Nuestra Costa Atlántica y sus capitales llevan el banderín de la ignominia siendo Cartagena de Indias la que tiene el banderín “…el 35% de los hogares de la Heroica no tuvieron las tres comidas durante el día, siguiendo en sus orden ascendente “Barranquilla (46,3%), Sincelejo (48,8%), Santa Marta (50,7%), Montería (56,6%) y Riohacha (60,2%)”.
Los aspirantes, que verdaderamente promulguen el sentido social y tengan la política como una profesión sana y en beneficio de la población, no pueden pasar por alto las proyecciones del DANE para el 2030 en lo referente la pobreza monetaria extrema, cuando se alcanzarán límites incalculables por encima de los dos millones y medio de indigentes, si no se toman los correctivos del caso, ya que los polos a nivel nacional son extremos, cuando por ejemplo en el Chocó y Sucre las cifras, rallan el 70%, muy por encima del promedio nacional que está en el orden del 10% al 12%
Lo expuesto por el Programa Mundial de Alimentos y el DANE, debería ser una buena semilla para los aspirantes a gobernaciones, alcaldías, asambleas y concejos, de manera especial estos dos últimos que se consideran entes deliberantes y debería ser los que ejerzan un verdadero control político por ser parte de una representación popular y por tener facultades de coadministración ya que la situación actual y futura es considerada «extremadamente alarmante», con más de tres millones de seres humanos a las portas de fallecer por la escasez generalizada de alimentos básicos, como se expresa en los últimos estudios globales de la FAO en concordancia con los Objetivos de Desarrollo Sostenible que tienden a erradicar el hambre antes del 2030.

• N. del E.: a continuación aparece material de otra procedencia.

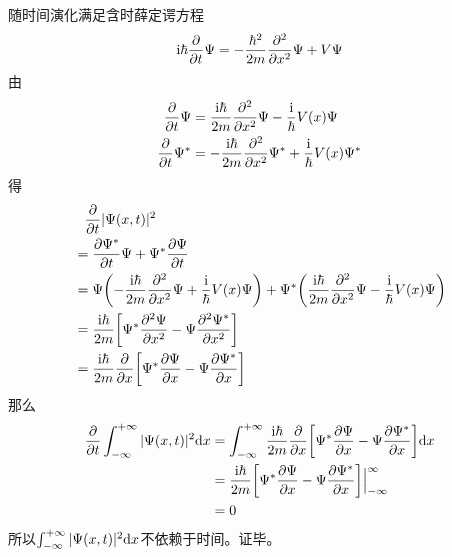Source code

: {    	随时间演化满足含时薛定谔方程
    	\begin{equation}
    	\mathrm{i}\hbar \pdv{t} \Psi = -\frac{\hbar^2}{2m} \pdv[2]{x}\Psi + V\Psi
    	\end{equation}
由
    \begin{align}
    \pdv{t} \Psi &= \dfrac{\mathrm{i}\hbar}{2m} \pdv[2]{x} \Psi - \dfrac{\mathrm{i}}{\hbar} V(x) \Psi \\
    \pdv{t} \Psi^* &= -\dfrac{\mathrm{i}\hbar}{2m} \pdv[2]{x} \Psi^* + \dfrac{\mathrm{i}}{\hbar} V(x) \Psi^*
    \end{align}
得
    	\begin{align}
    	&\phantom{=}\pdv{t} |\Psi(x,t)|^2  \\
        &= \pdv{\Psi^*}{t}\Psi + \Psi^*\pdv{\Psi}{t}  \\
    	&= \Psi \qty(-\dfrac{\mathrm{i}\hbar}{2m} \pdv[2]{x} \Psi + \dfrac{\mathrm{i}}{\hbar} V(x) \Psi) + \Psi^* \qty(\dfrac{\mathrm{i}\hbar}{2m} \pdv[2]{x} \Psi - \dfrac{\mathrm{i}}{\hbar} V(x) \Psi) \\
    	&= \dfrac{\mathrm{i}\hbar}{2m} \qty[\Psi^*\pdv[2]{\Psi}{x} - \Psi\pdv[2]{\Psi^*}{x}] \\
    	&= \dfrac{\mathrm{i}\hbar}{2m} \pdv{x} \qty[\Psi^*\pdv{\Psi}{x} - \Psi\pdv{\Psi^*}{x}]
    	\end{align}
那么
    \begin{align}
    \pdv{t} \int_{- \infty}^{+ \infty} |\Psi(x,t)|^2 \mathrm{d} x &= \int_{- \infty}^{+ \infty} \dfrac{\mathrm{i}\hbar}{2m} \pdv{x} \qty[\Psi^*\pdv{\Psi}{x} - \Psi\pdv{\Psi^*}{x}] \mathrm{d} x \\
    & = \dfrac{\mathrm{i}\hbar}{2m} \qty[\Psi^*\pdv{\Psi}{x} - \Psi\pdv{\Psi^*}{x}] \Big|_{-\infty}^\infty \\
   &= 0 
    \end{align}
 所以$ \int_{- \infty}^{+ \infty} |\Psi(x,t)|^2 \mathrm{d} x  $不依赖于时间。证毕。
}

¿Será que nuestra clase dirigencial político-económico-social, desea que el país de las maravillas ingrese al fatídico club de los países donde la falta de alimentos nos lleve prontamente a la hambruna, como República Centroafricana, Yemen, Chad, Madagascar y Zambia? No podemos esperar
Creemos que no. ¿…Pero que se puede hacer? Implementar las estrategias que los Objetivos de Desarrollo Sostenible (ODS) en la luchar contra el hambre 1.- El acceso de niñas y niños a educación 2.- Que se respete el derecho fundamental del agua y saneamiento 3.- Trabajo en granjas integrales, aplicando la Economía Circular y el reciclaje y como una alternativa para un desarrollo sustentable en la producción de alimentos, con autoabastecimiento para garantizar la alimentación del núcleo familiar 4.- Que la ayuda alimentaria sea efectiva y no se la roben los corruptos como sucede en muchas regiones de la Costa Atlántica.